Yukarıdaki linkte Milliyet te bugün (29.03.07) çıkan Hurşit Güneş in Abdüllatif Şener in sözleri üzerine açılan dalgalı kur tartışması hakkında bir yazısı var.
Yazıda çok doğru bulduğum şeyler var. Onları yine tekrarlamak istiyorum.
Herhalde en önemli şey Türkiye nin uçlar arasında gidip gelmemesi gerektiği gerçeği. Yani sabit kur da doğru olmaz ama müdahele gerekebilir. Yine en baştaki noktaya geliyoruz. 'Döviz rezervlerinin daha fazla olması lazım.' diyor Hurşit Güneş bir ekonomist olarak. Bence de bu doğru. (ki ben ekonomist değilim ama bazı şeyler insanın ilgisini çekecek kadar çarpık olduğu için bu ülkede insan o konularla ilgilenme ihtiyacı duyuyor.) Ama işte bu da genel manada devletin daha güçlü olması demektir.
Bir ülkenin devleti zayıflayacak özel sektörü güçlenecek ama da o ülke aynı zamanda kalkınacak. Yok böyle birşey. İkisinin de güçlenmesi gerekir. İki bacağımızın üzerinde yürüyoruz, sağ bacağı sola, sol bacağı sağa ezdirirsek yürüyemeyiz.
Tabii bu yazıldığı kadar kolay bir şey değil çünkü kısır döngüler meydana geliyor eğer bazı kesimler birbirleriyle devamlı haksız rekabet ve kavga halinde yaşarlarsa...Yani bir tarafta yaşanan haksızlık yine haksızlık olarak geri dönüyor ve sistem 'instabil' oluyor.
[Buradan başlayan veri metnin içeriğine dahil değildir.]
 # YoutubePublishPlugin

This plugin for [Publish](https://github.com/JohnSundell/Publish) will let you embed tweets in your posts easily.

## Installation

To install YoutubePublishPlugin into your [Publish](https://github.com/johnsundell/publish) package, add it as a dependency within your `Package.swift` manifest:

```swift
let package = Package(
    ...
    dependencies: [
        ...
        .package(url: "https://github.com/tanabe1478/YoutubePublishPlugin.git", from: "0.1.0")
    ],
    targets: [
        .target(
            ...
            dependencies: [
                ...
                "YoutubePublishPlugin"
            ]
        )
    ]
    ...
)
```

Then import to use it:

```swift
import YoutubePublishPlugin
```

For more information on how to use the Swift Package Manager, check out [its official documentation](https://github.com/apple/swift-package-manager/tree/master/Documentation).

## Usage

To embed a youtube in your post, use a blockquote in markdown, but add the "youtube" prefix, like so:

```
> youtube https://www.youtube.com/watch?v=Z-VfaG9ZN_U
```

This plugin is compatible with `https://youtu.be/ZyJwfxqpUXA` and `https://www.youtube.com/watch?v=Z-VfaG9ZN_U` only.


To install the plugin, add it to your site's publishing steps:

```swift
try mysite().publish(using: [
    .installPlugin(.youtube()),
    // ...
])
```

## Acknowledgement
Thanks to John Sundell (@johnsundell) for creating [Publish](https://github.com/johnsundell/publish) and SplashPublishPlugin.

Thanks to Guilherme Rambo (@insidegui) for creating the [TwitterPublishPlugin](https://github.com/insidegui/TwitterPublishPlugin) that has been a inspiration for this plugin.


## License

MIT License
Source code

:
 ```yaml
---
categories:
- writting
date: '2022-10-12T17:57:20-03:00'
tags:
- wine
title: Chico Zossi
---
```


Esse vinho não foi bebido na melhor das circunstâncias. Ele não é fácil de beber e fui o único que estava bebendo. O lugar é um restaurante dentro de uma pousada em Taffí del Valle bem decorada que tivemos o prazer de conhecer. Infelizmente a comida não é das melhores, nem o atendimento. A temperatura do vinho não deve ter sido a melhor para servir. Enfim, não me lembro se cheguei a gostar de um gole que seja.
Bugün aynı zamanda Yaman Törüner in yazısını (güzel bir yazı idi bazı noktalara katılmasam da) ve hemen altındaki TOBB ve TİSK in istihdam için devletin sigorta fonlarından vazgeçmesi gibi abuk bir isteği belirten yazıyı okudum. Türk devleti bu durumda iken böyle birşey istemek olmaz. 'Ama devlettekiler namuslu değil ki para zaten boşuna gidiyor.'diye düşünen insan çok. İki tarafta aslında 'namuslu' olmadığı için böyle oluyor. Trafikte olan sorun politikada, ekonomide, her yerde var nerdeyse.
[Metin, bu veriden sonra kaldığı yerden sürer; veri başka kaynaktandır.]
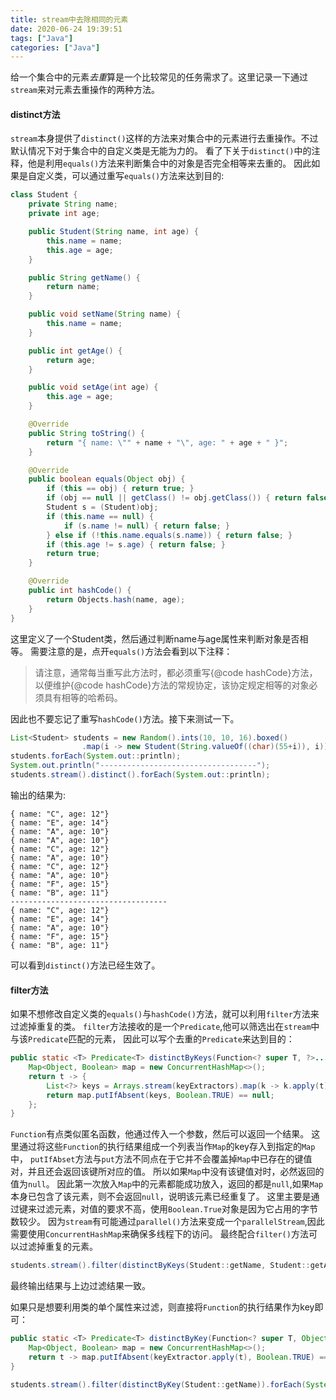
 ```yaml
---
title: stream中去除相同的元素
date: 2020-06-24 19:39:51
tags: ["Java"]
categories: ["Java"]
---
```


给一个集合中的元素*去重*算是一个比较常见的任务需求了。这里记录一下通过`stream`来对元素去重操作的两种方法。

#### distinct方法
`stream`本身提供了`distinct()`这样的方法来对集合中的元素进行去重操作。不过默认情况下对于集合中的自定义类是无能为力的。
看了下关于`distinct()`中的注释，他是利用`equals()`方法来判断集合中的对象是否完全相等来去重的。
因此如果是自定义类，可以通过重写`equals()`方法来达到目的:
```java
class Student {
    private String name;
    private int age;

    public Student(String name, int age) {
        this.name = name;
        this.age = age;
    }

    public String getName() {
        return name;
    }

    public void setName(String name) {
        this.name = name;
    }

    public int getAge() {
        return age;
    }

    public void setAge(int age) {
        this.age = age;
    }

    @Override
    public String toString() {
        return "{ name: \"" + name + "\", age: " + age + " }";
    }

    @Override
    public boolean equals(Object obj) {
        if (this == obj) { return true; }
        if (obj == null || getClass() != obj.getClass()) { return false; }
        Student s = (Student)obj;
        if (this.name == null) {
            if (s.name != null) { return false; }
        } else if (!this.name.equals(s.name)) { return false; }
        if (this.age != s.age) { return false; }
        return true;
    }

    @Override
    public int hashCode() {
        return Objects.hash(name, age);
    }
}
```
这里定义了一个Student类，然后通过判断name与age属性来判断对象是否相等。
需要注意的是，点开`equals()`方法会看到以下注释：
> 请注意，通常每当重写此方法时，都必须重写{@code hashCode}方法，以便维护{@code hashCode}方法的常规协定，该协定规定相等的对象必须具有相等的哈希码。

因此也不要忘记了重写`hashCode()`方法。接下来测试一下。
```java
List<Student> students = new Random().ints(10, 10, 16).boxed()
                .map(i -> new Student(String.valueOf((char)(55+i)), i)).collect(Collectors.toList());
students.forEach(System.out::println);
System.out.println("-----------------------------------");
students.stream().distinct().forEach(System.out::println);
```
输出的结果为:
```
{ name: "C", age: 12"}
{ name: "E", age: 14"}
{ name: "A", age: 10"}
{ name: "A", age: 10"}
{ name: "C", age: 12"}
{ name: "A", age: 10"}
{ name: "C", age: 12"}
{ name: "A", age: 10"}
{ name: "F", age: 15"}
{ name: "B", age: 11"}
-----------------------------------
{ name: "C", age: 12"}
{ name: "E", age: 14"}
{ name: "A", age: 10"}
{ name: "F", age: 15"}
{ name: "B", age: 11"}
```

可以看到`distinct()`方法已经生效了。


#### filter方法

如果不想修改自定义类的`equals()`与`hashCode()`方法，就可以利用`filter`方法来过滤掉重复的类。
`filter`方法接收的是一个`Predicate`,他可以筛选出在`stream`中与该`Predicate`匹配的元素，
因此可以写个去重的`Predicate`来达到目的：
```java
public static <T> Predicate<T> distinctByKeys(Function<? super T, ?>... keyExtractors) {
    Map<Object, Boolean> map = new ConcurrentHashMap<>();
    return t -> {
        List<?> keys = Arrays.stream(keyExtractors).map(k -> k.apply(t)).collect(Collectors.toList());
        return map.putIfAbsent(keys, Boolean.TRUE) == null;
    };
}
```
`Function`有点类似匿名函数，他通过传入一个参数，然后可以返回一个结果。
这里通过将这些`Function`的执行结果组成一个列表当作`Map`的key存入到指定的`Map`中，
`putIfAbset`方法与`put`方法不同点在于它并不会覆盖掉`Map`中已存在的键值对，并且还会返回该键所对应的值。
所以如果`Map`中没有该键值对时，必然返回的值为`null`。
因此第一次放入`Map`中的元素都能成功放入，返回的都是`null`,如果`Map`本身已包含了该元素，则不会返回`null`，说明该元素已经重复了。
这里主要是通过键来过滤元素，对值的要求不高，使用`Boolean.True`对象是因为它占用的字节数较少。
因为`stream`有可能通过`parallel()`方法来变成一个`parallelStream`,因此需要使用`ConcurrentHashMap`来确保多线程下的访问。
最终配合`filter()`方法可以过滤掉重复的元素。
```java
students.stream().filter(distinctByKeys(Student::getName, Student::getAge)).forEach(System.out::println);
```
最终输出结果与上边过滤结果一致。

如果只是想要利用类的单个属性来过滤，则直接将`Function`的执行结果作为key即可：
```java
public static <T> Predicate<T> distinctByKey(Function<? super T, Object> keyExtractor) {
    Map<Object, Boolean> map = new ConcurrentHashMap<>();
    return t -> map.putIfAbsent(keyExtractor.apply(t), Boolean.TRUE) == null;
}

students.stream().filter(distinctByKey(Student::getName)).forEach(System.out::println);
```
Egoların çizilen çizgiler içerisinde kalmak istememesi...Araba da yaya da aynı zamanda geçmek istiyor. Tosuşuyorlar. Ama tabii araba ile yaya çarpıştığı zaman yaya zarar görür araba değil. İşte bu yüzden Türkiye de herkes 'güçlü' olmak istiyor. Zannediyorlarki bu şekilde 'herkes' güçlü olacak. Çok saçma. Sadece beyinsiz arabalar olarak daha zeki topluluklara yem oluyorsunuz. Yani 'kurtulma' yolunuz aslında 'batış' sebebiniz... (Toplulukların -ki bunlar balık sürüleri bile olabilir- iç hiyerarşi sorunlarını çözememeleri onların topluluk olarak zayıflamalarına yol açıyor.)
Aslında şu modelde Türk insanının ruhundaki ilkellik ortaya çıkıyor. Trafik kurallarına uymama isteği. 'Güçlü zayıfı ezer.' ilkelliğinin yaşam felsefesi ve dolayısıyla bir politik ilkellik halinde bilerek ve isteyerek yaşatılması. Trafik kuralları olmasa ne yaya ne de araba olur...Zaten Istanbul da gördüğüm bazı insanları ormana bile yollamam, ordaki dengeyi de bozarlar. Tabii ki bunlar iki anlamlı hatta çok anlamlı mecazlar daha komplike ilişkileri basit bir dile çevirebilmek için.
Yine konuyu dağıttım ama işte konunun dağılan kısmı aslında benim saham. Veya şöyle diyelim mikrokosmos taki çarpıklık makrokosmos ta devam ediyor ve bunun bir strukturu var gözle görülür bir şekilde takip edilebilecek.